(Saved data entries):
+++++
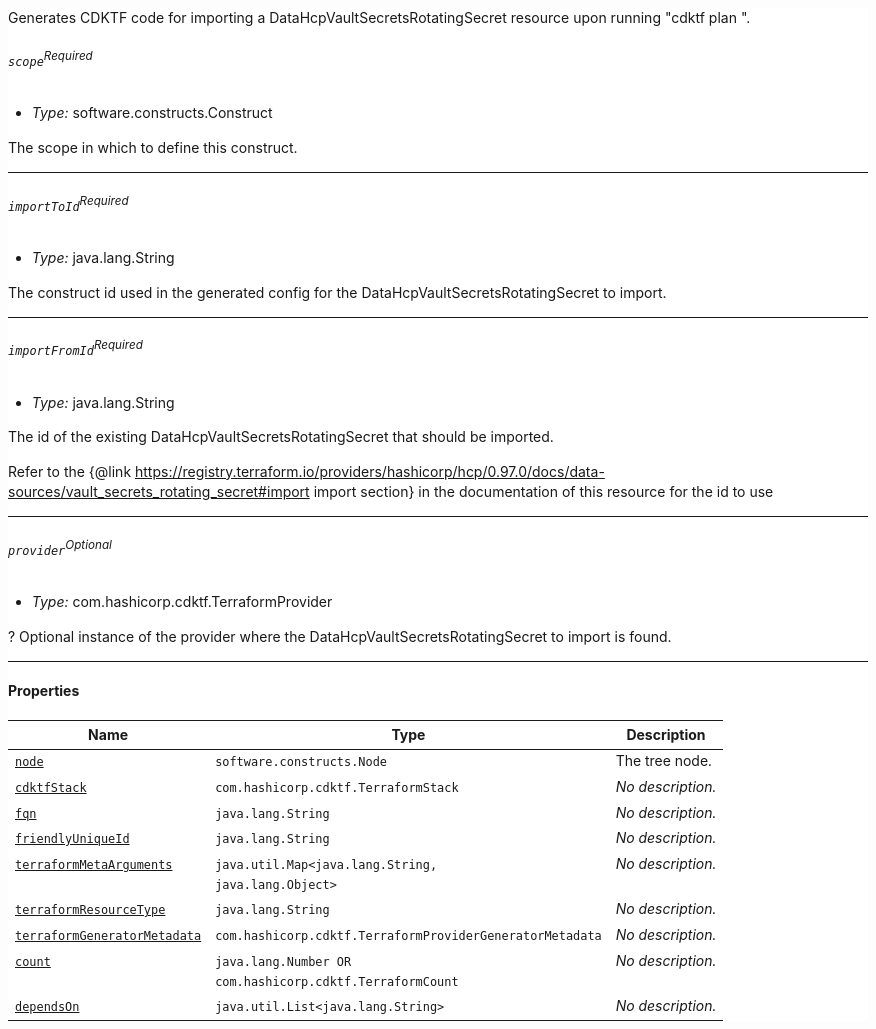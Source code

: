 Generates CDKTF code for importing a DataHcpVaultSecretsRotatingSecret resource upon running "cdktf plan <stack-name>".

###### `scope`<sup>Required</sup> <a name="scope" id="@cdktf/provider-hcp.dataHcpVaultSecretsRotatingSecret.DataHcpVaultSecretsRotatingSecret.generateConfigForImport.parameter.scope"></a>

- *Type:* software.constructs.Construct

The scope in which to define this construct.

---

###### `importToId`<sup>Required</sup> <a name="importToId" id="@cdktf/provider-hcp.dataHcpVaultSecretsRotatingSecret.DataHcpVaultSecretsRotatingSecret.generateConfigForImport.parameter.importToId"></a>

- *Type:* java.lang.String

The construct id used in the generated config for the DataHcpVaultSecretsRotatingSecret to import.

---

###### `importFromId`<sup>Required</sup> <a name="importFromId" id="@cdktf/provider-hcp.dataHcpVaultSecretsRotatingSecret.DataHcpVaultSecretsRotatingSecret.generateConfigForImport.parameter.importFromId"></a>

- *Type:* java.lang.String

The id of the existing DataHcpVaultSecretsRotatingSecret that should be imported.

Refer to the {@link https://registry.terraform.io/providers/hashicorp/hcp/0.97.0/docs/data-sources/vault_secrets_rotating_secret#import import section} in the documentation of this resource for the id to use

---

###### `provider`<sup>Optional</sup> <a name="provider" id="@cdktf/provider-hcp.dataHcpVaultSecretsRotatingSecret.DataHcpVaultSecretsRotatingSecret.generateConfigForImport.parameter.provider"></a>

- *Type:* com.hashicorp.cdktf.TerraformProvider

? Optional instance of the provider where the DataHcpVaultSecretsRotatingSecret to import is found.

---

#### Properties <a name="Properties" id="Properties"></a>

| **Name** | **Type** | **Description** |
| --- | --- | --- |
| <code><a href="#@cdktf/provider-hcp.dataHcpVaultSecretsRotatingSecret.DataHcpVaultSecretsRotatingSecret.property.node">node</a></code> | <code>software.constructs.Node</code> | The tree node. |
| <code><a href="#@cdktf/provider-hcp.dataHcpVaultSecretsRotatingSecret.DataHcpVaultSecretsRotatingSecret.property.cdktfStack">cdktfStack</a></code> | <code>com.hashicorp.cdktf.TerraformStack</code> | *No description.* |
| <code><a href="#@cdktf/provider-hcp.dataHcpVaultSecretsRotatingSecret.DataHcpVaultSecretsRotatingSecret.property.fqn">fqn</a></code> | <code>java.lang.String</code> | *No description.* |
| <code><a href="#@cdktf/provider-hcp.dataHcpVaultSecretsRotatingSecret.DataHcpVaultSecretsRotatingSecret.property.friendlyUniqueId">friendlyUniqueId</a></code> | <code>java.lang.String</code> | *No description.* |
| <code><a href="#@cdktf/provider-hcp.dataHcpVaultSecretsRotatingSecret.DataHcpVaultSecretsRotatingSecret.property.terraformMetaArguments">terraformMetaArguments</a></code> | <code>java.util.Map<java.lang.String, java.lang.Object></code> | *No description.* |
| <code><a href="#@cdktf/provider-hcp.dataHcpVaultSecretsRotatingSecret.DataHcpVaultSecretsRotatingSecret.property.terraformResourceType">terraformResourceType</a></code> | <code>java.lang.String</code> | *No description.* |
| <code><a href="#@cdktf/provider-hcp.dataHcpVaultSecretsRotatingSecret.DataHcpVaultSecretsRotatingSecret.property.terraformGeneratorMetadata">terraformGeneratorMetadata</a></code> | <code>com.hashicorp.cdktf.TerraformProviderGeneratorMetadata</code> | *No description.* |
| <code><a href="#@cdktf/provider-hcp.dataHcpVaultSecretsRotatingSecret.DataHcpVaultSecretsRotatingSecret.property.count">count</a></code> | <code>java.lang.Number OR com.hashicorp.cdktf.TerraformCount</code> | *No description.* |
| <code><a href="#@cdktf/provider-hcp.dataHcpVaultSecretsRotatingSecret.DataHcpVaultSecretsRotatingSecret.property.dependsOn">dependsOn</a></code> | <code>java.util.List<java.lang.String></code> | *No description.* |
+++++
Go through the data and copy every line that includes "constructs".

- *Type:* software.constructs.Construct
| <code><a href="#@cdktf/provider-hcp.dataHcpVaultSecretsRotatingSecret.DataHcpVaultSecretsRotatingSecret.property.node">node</a></code> | <code>software.constructs.Node</code> | The tree node. |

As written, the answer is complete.